Assignment :: Please copy, exactly as they appear below, the lines from the one containing "- 5.2.2 特征恢复与边缘融合质量评价" through the one containing "## Destroy when outside of the screen".

==== Extracted entries ====

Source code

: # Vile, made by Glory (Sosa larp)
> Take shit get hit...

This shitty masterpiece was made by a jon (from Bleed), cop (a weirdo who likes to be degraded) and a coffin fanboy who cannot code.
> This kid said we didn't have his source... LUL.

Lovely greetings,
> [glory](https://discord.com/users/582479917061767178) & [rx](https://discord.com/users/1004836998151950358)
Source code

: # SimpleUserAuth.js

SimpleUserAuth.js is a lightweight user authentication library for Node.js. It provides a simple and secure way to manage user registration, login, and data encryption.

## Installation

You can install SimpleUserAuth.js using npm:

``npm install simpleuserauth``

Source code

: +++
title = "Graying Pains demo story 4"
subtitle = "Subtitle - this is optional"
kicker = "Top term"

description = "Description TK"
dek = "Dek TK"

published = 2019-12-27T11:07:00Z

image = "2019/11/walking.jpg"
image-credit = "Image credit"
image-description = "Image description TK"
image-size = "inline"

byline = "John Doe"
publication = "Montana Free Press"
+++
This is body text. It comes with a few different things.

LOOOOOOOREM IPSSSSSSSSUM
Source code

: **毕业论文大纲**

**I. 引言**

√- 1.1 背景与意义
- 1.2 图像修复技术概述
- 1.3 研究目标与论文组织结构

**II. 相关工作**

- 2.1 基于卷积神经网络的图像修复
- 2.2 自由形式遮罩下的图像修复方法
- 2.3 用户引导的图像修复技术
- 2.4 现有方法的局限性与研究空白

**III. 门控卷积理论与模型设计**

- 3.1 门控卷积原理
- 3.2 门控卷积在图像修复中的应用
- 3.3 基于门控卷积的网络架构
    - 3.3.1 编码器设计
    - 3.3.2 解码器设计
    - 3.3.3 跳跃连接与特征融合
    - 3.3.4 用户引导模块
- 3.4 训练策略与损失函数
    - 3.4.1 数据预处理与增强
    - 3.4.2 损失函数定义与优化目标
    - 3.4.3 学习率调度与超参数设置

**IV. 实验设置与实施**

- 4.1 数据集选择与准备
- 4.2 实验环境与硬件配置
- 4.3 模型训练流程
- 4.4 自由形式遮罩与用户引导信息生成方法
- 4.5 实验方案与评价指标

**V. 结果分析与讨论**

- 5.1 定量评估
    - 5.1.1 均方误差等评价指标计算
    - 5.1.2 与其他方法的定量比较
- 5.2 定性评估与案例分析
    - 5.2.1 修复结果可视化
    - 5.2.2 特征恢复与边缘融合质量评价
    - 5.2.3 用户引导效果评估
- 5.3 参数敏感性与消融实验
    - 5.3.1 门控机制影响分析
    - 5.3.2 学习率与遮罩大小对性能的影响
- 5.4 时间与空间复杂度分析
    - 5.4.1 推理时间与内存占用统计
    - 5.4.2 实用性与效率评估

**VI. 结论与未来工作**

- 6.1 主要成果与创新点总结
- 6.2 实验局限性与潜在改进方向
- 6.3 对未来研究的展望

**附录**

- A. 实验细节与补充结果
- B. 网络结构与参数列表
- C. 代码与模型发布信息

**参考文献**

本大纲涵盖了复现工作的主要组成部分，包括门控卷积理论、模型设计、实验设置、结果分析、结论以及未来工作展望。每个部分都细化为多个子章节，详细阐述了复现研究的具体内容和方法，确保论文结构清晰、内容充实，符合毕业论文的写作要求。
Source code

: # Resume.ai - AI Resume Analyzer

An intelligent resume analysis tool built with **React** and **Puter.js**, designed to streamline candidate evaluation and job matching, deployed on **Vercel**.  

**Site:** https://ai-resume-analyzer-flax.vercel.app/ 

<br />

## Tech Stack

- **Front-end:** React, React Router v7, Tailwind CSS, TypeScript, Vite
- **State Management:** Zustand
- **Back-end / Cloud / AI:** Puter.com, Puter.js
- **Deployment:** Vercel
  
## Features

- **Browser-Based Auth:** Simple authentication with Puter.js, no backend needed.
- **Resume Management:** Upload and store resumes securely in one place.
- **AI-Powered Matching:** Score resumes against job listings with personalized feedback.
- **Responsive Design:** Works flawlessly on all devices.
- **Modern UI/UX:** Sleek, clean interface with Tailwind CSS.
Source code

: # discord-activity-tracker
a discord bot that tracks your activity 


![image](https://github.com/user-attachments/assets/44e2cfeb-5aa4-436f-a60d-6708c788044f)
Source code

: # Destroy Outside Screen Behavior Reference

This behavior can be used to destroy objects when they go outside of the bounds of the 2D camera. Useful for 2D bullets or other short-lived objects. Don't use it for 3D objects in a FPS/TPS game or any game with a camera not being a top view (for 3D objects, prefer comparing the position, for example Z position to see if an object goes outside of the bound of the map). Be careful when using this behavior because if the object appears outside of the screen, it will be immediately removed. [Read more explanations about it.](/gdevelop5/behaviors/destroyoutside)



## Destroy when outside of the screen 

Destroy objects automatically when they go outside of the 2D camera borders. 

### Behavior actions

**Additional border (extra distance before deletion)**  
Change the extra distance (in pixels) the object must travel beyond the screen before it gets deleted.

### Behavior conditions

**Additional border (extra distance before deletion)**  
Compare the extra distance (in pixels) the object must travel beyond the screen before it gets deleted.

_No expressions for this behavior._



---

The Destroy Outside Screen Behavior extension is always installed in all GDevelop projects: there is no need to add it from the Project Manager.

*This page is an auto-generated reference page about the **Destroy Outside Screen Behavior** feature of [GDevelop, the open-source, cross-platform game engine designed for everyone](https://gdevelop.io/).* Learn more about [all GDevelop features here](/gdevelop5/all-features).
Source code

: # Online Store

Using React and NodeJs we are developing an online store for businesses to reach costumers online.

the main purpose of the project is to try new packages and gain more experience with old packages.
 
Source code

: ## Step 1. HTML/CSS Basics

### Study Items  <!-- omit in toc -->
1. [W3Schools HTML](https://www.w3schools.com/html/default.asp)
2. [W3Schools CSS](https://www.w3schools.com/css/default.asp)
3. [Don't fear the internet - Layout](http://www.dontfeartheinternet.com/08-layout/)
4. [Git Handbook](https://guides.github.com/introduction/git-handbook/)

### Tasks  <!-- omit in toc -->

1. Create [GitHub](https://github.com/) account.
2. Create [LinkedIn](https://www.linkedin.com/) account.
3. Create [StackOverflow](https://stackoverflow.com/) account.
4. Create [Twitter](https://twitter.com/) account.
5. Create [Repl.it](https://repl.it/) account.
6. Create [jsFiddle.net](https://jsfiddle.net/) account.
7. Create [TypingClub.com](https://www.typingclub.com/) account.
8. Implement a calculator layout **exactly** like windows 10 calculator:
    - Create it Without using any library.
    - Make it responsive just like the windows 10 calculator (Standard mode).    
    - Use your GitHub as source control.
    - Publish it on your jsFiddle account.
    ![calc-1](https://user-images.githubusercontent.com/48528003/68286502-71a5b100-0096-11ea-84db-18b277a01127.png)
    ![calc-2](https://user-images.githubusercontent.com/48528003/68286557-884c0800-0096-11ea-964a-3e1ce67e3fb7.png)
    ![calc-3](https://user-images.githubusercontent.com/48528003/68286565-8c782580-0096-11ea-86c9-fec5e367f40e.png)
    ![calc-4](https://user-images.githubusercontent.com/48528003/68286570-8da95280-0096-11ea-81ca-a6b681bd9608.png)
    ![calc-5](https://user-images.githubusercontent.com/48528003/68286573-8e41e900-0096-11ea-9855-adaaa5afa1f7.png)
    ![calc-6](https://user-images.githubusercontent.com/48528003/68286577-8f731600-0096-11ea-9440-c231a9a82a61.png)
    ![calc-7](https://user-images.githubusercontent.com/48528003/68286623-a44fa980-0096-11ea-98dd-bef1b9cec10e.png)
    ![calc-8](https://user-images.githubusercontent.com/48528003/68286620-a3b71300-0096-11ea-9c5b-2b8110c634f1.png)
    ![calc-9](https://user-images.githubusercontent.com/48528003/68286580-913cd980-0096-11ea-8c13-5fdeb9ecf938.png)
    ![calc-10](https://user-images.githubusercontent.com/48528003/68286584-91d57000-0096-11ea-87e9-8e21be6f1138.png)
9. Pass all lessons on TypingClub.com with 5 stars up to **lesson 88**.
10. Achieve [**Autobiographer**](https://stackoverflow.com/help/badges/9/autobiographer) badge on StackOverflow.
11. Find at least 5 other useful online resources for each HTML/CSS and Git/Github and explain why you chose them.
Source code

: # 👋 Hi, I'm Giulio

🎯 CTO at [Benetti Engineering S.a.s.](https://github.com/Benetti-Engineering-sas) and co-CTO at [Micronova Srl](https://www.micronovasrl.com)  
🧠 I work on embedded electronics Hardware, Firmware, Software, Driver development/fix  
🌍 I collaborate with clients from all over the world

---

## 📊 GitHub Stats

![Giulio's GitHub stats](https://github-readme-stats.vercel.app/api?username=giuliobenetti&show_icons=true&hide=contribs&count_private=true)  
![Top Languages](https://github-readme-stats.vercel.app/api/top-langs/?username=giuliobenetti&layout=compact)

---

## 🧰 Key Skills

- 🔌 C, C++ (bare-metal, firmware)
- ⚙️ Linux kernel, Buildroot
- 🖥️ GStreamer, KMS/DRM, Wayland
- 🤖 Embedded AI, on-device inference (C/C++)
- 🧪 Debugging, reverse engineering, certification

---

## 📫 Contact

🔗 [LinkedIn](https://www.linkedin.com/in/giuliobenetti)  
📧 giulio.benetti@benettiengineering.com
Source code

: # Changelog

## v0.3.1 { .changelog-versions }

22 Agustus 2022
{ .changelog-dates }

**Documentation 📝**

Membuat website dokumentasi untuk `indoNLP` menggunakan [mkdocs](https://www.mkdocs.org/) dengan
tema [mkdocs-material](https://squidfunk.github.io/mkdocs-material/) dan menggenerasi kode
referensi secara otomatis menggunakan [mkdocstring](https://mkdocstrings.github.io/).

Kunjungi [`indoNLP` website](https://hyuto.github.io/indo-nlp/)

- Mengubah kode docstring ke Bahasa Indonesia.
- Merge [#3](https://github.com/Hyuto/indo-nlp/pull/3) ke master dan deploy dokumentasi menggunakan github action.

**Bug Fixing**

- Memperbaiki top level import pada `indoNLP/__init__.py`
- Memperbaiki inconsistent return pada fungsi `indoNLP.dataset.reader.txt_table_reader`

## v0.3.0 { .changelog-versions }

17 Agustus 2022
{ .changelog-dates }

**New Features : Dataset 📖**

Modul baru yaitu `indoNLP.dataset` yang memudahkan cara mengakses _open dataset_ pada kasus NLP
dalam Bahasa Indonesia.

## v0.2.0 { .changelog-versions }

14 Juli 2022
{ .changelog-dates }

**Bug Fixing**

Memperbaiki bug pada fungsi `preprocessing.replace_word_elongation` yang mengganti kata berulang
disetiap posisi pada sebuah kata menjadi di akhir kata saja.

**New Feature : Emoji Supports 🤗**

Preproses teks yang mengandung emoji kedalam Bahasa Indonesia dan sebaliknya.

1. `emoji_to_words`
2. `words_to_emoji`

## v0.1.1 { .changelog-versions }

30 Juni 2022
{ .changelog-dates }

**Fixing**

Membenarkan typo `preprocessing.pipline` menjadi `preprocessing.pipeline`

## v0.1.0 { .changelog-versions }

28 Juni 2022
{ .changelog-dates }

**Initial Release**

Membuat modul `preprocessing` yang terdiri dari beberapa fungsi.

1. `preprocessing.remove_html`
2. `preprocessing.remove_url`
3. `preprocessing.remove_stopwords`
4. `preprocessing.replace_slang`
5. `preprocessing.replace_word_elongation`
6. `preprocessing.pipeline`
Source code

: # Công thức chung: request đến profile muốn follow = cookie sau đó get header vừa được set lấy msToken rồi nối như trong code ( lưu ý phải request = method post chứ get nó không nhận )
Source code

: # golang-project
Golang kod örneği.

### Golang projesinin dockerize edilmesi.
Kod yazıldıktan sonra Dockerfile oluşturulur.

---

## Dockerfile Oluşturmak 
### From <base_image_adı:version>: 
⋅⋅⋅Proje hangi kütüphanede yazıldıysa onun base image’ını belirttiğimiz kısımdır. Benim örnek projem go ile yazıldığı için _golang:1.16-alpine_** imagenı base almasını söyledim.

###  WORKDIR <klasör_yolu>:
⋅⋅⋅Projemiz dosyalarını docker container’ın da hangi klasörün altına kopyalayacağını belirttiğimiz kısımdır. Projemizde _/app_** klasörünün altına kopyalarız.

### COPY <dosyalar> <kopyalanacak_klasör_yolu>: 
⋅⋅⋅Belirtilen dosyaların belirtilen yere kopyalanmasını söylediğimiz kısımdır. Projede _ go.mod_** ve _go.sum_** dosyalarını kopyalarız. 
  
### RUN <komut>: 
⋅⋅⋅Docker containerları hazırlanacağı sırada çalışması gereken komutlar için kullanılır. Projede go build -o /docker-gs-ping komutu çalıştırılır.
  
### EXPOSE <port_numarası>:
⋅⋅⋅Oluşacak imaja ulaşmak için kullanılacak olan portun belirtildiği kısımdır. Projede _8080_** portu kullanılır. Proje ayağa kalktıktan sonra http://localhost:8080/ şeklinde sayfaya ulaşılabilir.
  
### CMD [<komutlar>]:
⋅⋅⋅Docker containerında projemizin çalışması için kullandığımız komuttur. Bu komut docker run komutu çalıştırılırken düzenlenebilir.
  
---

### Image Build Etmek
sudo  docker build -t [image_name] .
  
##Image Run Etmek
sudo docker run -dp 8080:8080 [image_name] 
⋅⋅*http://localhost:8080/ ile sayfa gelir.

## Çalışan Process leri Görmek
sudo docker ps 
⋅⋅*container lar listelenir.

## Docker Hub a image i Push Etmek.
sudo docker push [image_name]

====

Solved exercise ::
    - 5.2.2 特征恢复与边缘融合质量评价
    - 5.2.3 用户引导效果评估
- 5.3 参数敏感性与消融实验
    - 5.3.1 门控机制影响分析
    - 5.3.2 学习率与遮罩大小对性能的影响
- 5.4 时间与空间复杂度分析
    - 5.4.1 推理时间与内存占用统计
    - 5.4.2 实用性与效率评估

**VI. 结论与未来工作**

- 6.1 主要成果与创新点总结
- 6.2 实验局限性与潜在改进方向
- 6.3 对未来研究的展望

**附录**

- A. 实验细节与补充结果
- B. 网络结构与参数列表
- C. 代码与模型发布信息

**参考文献**

本大纲涵盖了复现工作的主要组成部分，包括门控卷积理论、模型设计、实验设置、结果分析、结论以及未来工作展望。每个部分都细化为多个子章节，详细阐述了复现研究的具体内容和方法，确保论文结构清晰、内容充实，符合毕业论文的写作要求。
Source code

: # Resume.ai - AI Resume Analyzer

An intelligent resume analysis tool built with **React** and **Puter.js**, designed to streamline candidate evaluation and job matching, deployed on **Vercel**.  

**Site:** https://ai-resume-analyzer-flax.vercel.app/ 

<br />

## Tech Stack

- **Front-end:** React, React Router v7, Tailwind CSS, TypeScript, Vite
- **State Management:** Zustand
- **Back-end / Cloud / AI:** Puter.com, Puter.js
- **Deployment:** Vercel
  
## Features

- **Browser-Based Auth:** Simple authentication with Puter.js, no backend needed.
- **Resume Management:** Upload and store resumes securely in one place.
- **AI-Powered Matching:** Score resumes against job listings with personalized feedback.
- **Responsive Design:** Works flawlessly on all devices.
- **Modern UI/UX:** Sleek, clean interface with Tailwind CSS.
Source code

: # discord-activity-tracker
a discord bot that tracks your activity 


![image](https://github.com/user-attachments/assets/44e2cfeb-5aa4-436f-a60d-6708c788044f)
Source code

: # Destroy Outside Screen Behavior Reference

This behavior can be used to destroy objects when they go outside of the bounds of the 2D camera. Useful for 2D bullets or other short-lived objects. Don't use it for 3D objects in a FPS/TPS game or any game with a camera not being a top view (for 3D objects, prefer comparing the position, for example Z position to see if an object goes outside of the bound of the map). Be careful when using this behavior because if the object appears outside of the screen, it will be immediately removed. [Read more explanations about it.](/gdevelop5/behaviors/destroyoutside)



## Destroy when outside of the screen 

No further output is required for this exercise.